*Brief*
Each line of the data that includes the string "about" is to be copied out.

*Data for processing*
'''

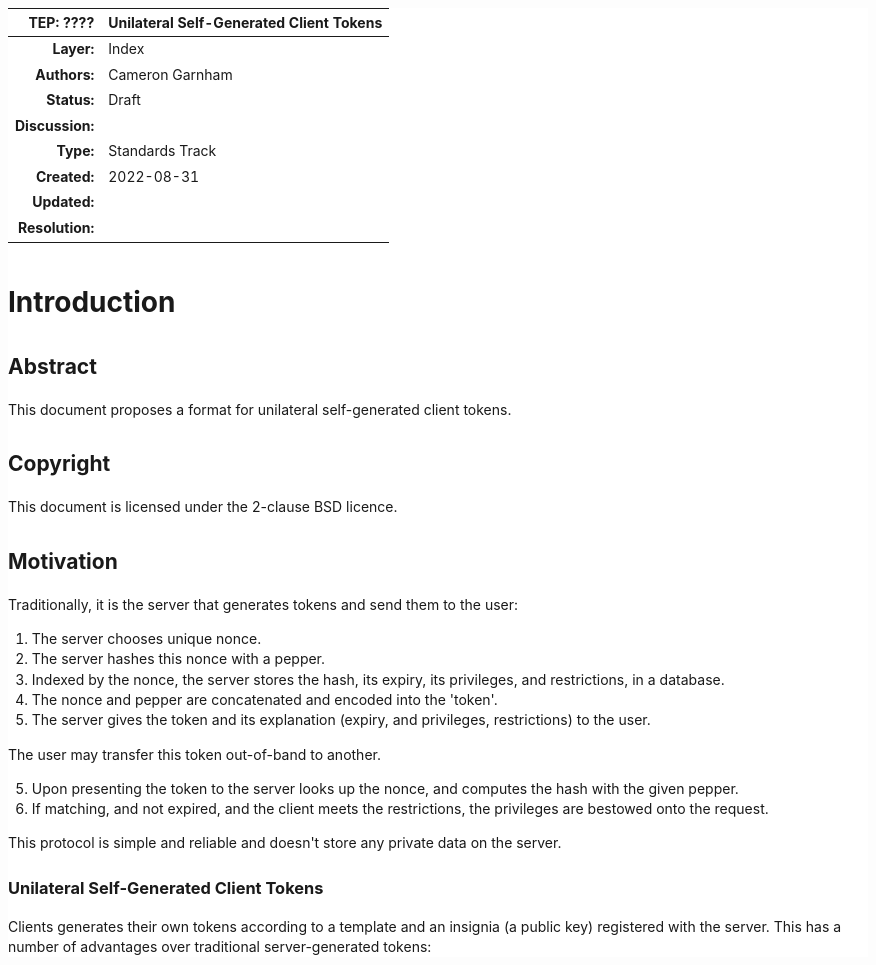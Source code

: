 |TEP: ????|Unilateral Self-Generated Client Tokens|
|-:|:---|
|__Layer:__|Index|
|__Authors:__|Cameron Garnham|
|__Status:__|Draft|
|__Discussion:__||
|__Type:__|Standards Track|
|__Created:__|2022-08-31|
|__Updated:__||
|__Resolution:__||

# Introduction

## Abstract
This document proposes a format for unilateral self-generated client tokens.

## Copyright
This document is licensed under the 2-clause BSD licence.

## Motivation
Traditionally, it is the server that generates tokens and send them to the user:
1. The server chooses unique nonce.
2. The server hashes this nonce with a pepper.
3. Indexed by the nonce, the server stores the hash, its expiry, its privileges, and restrictions, in a database.
4. The nonce and pepper are concatenated and encoded into the 'token'.
5. The server gives the token and its explanation (expiry, and privileges, restrictions) to the user.

The user may transfer this token out-of-band to another.

5. Upon presenting the token to the server looks up the nonce, and computes the hash with the given pepper.
6. If matching, and not expired, and the client meets the restrictions, the privileges are bestowed onto the request.

This protocol is simple and reliable and doesn't store any private data on the server.

### Unilateral Self-Generated Client Tokens
Clients generates their own tokens according to a template and an insignia (a public key) registered with the server. This has a number of advantages over traditional server-generated tokens:
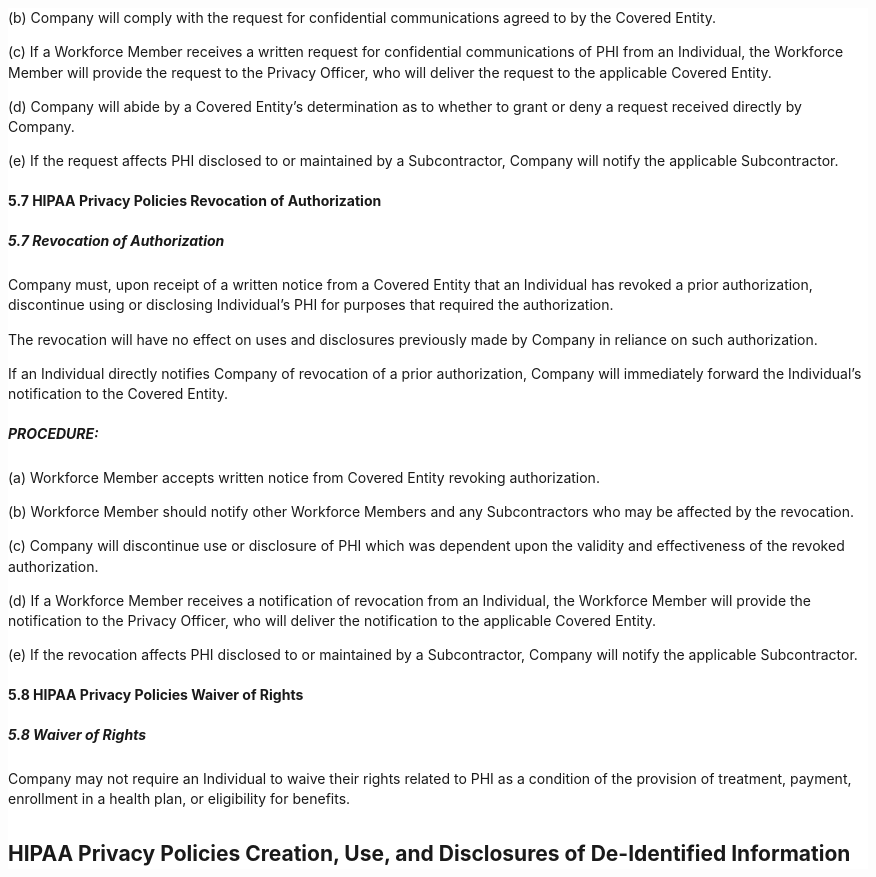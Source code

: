 (b) Company will comply with the request for confidential communications agreed
to by the Covered Entity.

(c) If a Workforce Member receives a written request for confidential
communications of PHI from an Individual, the Workforce Member will provide the
request to the Privacy Officer, who will deliver the request to the applicable
Covered Entity.

(d) Company will abide by a Covered Entity’s determination as to whether to
grant or deny a request received directly by Company.

(e) If the request affects PHI disclosed to or maintained by a Subcontractor,
Company will notify the applicable Subcontractor.

#### 5.7 HIPAA Privacy Policies Revocation of Authorization

##### 5.7 Revocation of Authorization

Company must, upon receipt of a written notice from a Covered Entity that an
Individual has revoked a prior authorization, discontinue using or disclosing
Individual’s PHI for purposes that required the authorization.

The revocation will have no effect on uses and disclosures previously made by
Company in reliance on such authorization.

If an Individual directly notifies Company of revocation of a prior
authorization, Company will immediately forward the Individual’s notification to
the Covered Entity.

##### PROCEDURE:

(a) Workforce Member accepts written notice from Covered Entity revoking
authorization.

(b) Workforce Member should notify other Workforce Members and any
Subcontractors who may be affected by the revocation.

(c) Company will discontinue use or disclosure of PHI which was dependent upon
the validity and effectiveness of the revoked authorization.

(d) If a Workforce Member receives a notification of revocation from an
Individual, the Workforce Member will provide the notification to the Privacy
Officer, who will deliver the notification to the applicable Covered Entity.

(e) If the revocation affects PHI disclosed to or maintained by a Subcontractor,
Company will notify the applicable Subcontractor.

#### 5.8 HIPAA Privacy Policies Waiver of Rights

##### 5.8 Waiver of Rights

Company may not require an Individual to waive their rights related to PHI as a
condition of the provision of treatment, payment, enrollment in a health plan,
or eligibility for benefits.

## HIPAA Privacy Policies Creation, Use, and Disclosures of De-Identified Information
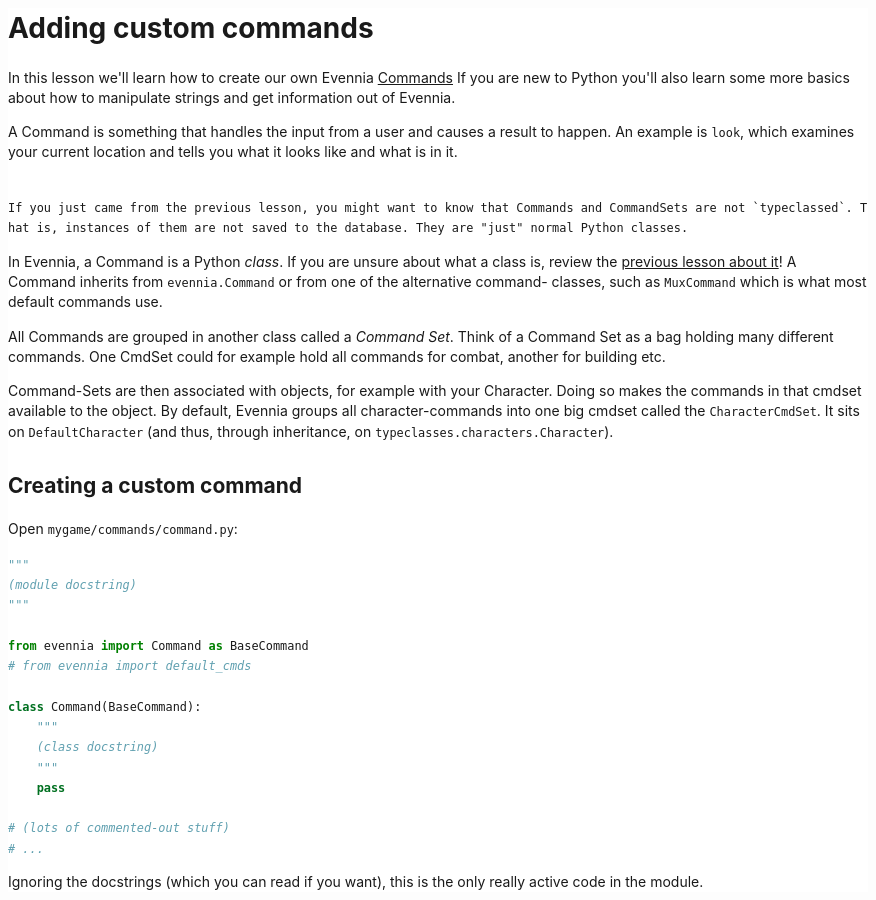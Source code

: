 # Adding custom commands

In this lesson we'll learn how to create our own Evennia [Commands](../../../Components/Commands.md) If you are new to Python you'll also learn some more basics about how to manipulate strings and get information out of Evennia.

A Command is something that handles the input from a user and causes a result to happen.
An example is `look`, which examines your current location and tells you what it looks like and
what is in it.

```{sidebar} Commands are not typeclassed

If you just came from the previous lesson, you might want to know that Commands and CommandSets are not `typeclassed`. That is, instances of them are not saved to the database. They are "just" normal Python classes.
```

In Evennia, a Command is a Python _class_. If you are unsure about what a class is, review the
[previous lesson about it](./Beginner-Tutorial-Python-classes-and-objects.md)! A Command inherits from `evennia.Command` or from one of the alternative command- classes, such as `MuxCommand` which is what most default commands use. 

All Commands are grouped in another class called a _Command Set_. Think of a Command Set as a bag holding many different commands. One CmdSet could for example hold all commands for combat, another for building etc. 

Command-Sets are then associated with objects, for example with your Character. Doing so makes the commands in that cmdset available to the object. By default, Evennia groups all character-commands into one big cmdset called the `CharacterCmdSet`. It sits on `DefaultCharacter` (and thus, through inheritance, on `typeclasses.characters.Character`). 

## Creating a custom command

Open `mygame/commands/command.py`:

```python
"""
(module docstring)
"""

from evennia import Command as BaseCommand
# from evennia import default_cmds

class Command(BaseCommand):
    """
    (class docstring)
    """
    pass

# (lots of commented-out stuff)
# ...
```

Ignoring the docstrings (which you can read if you want), this is the only really active code in the module.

'''

*Your response*
In this lesson we'll learn how to create our own Evennia [Commands](../../../Components/Commands.md) If you are new to Python you'll also learn some more basics about how to manipulate strings and get information out of Evennia.
In Evennia, a Command is a Python _class_. If you are unsure about what a class is, review the
[previous lesson about it](./Beginner-Tutorial-Python-classes-and-objects.md)! A Command inherits from `evennia.Command` or from one of the alternative command- classes, such as `MuxCommand` which is what most default commands use. 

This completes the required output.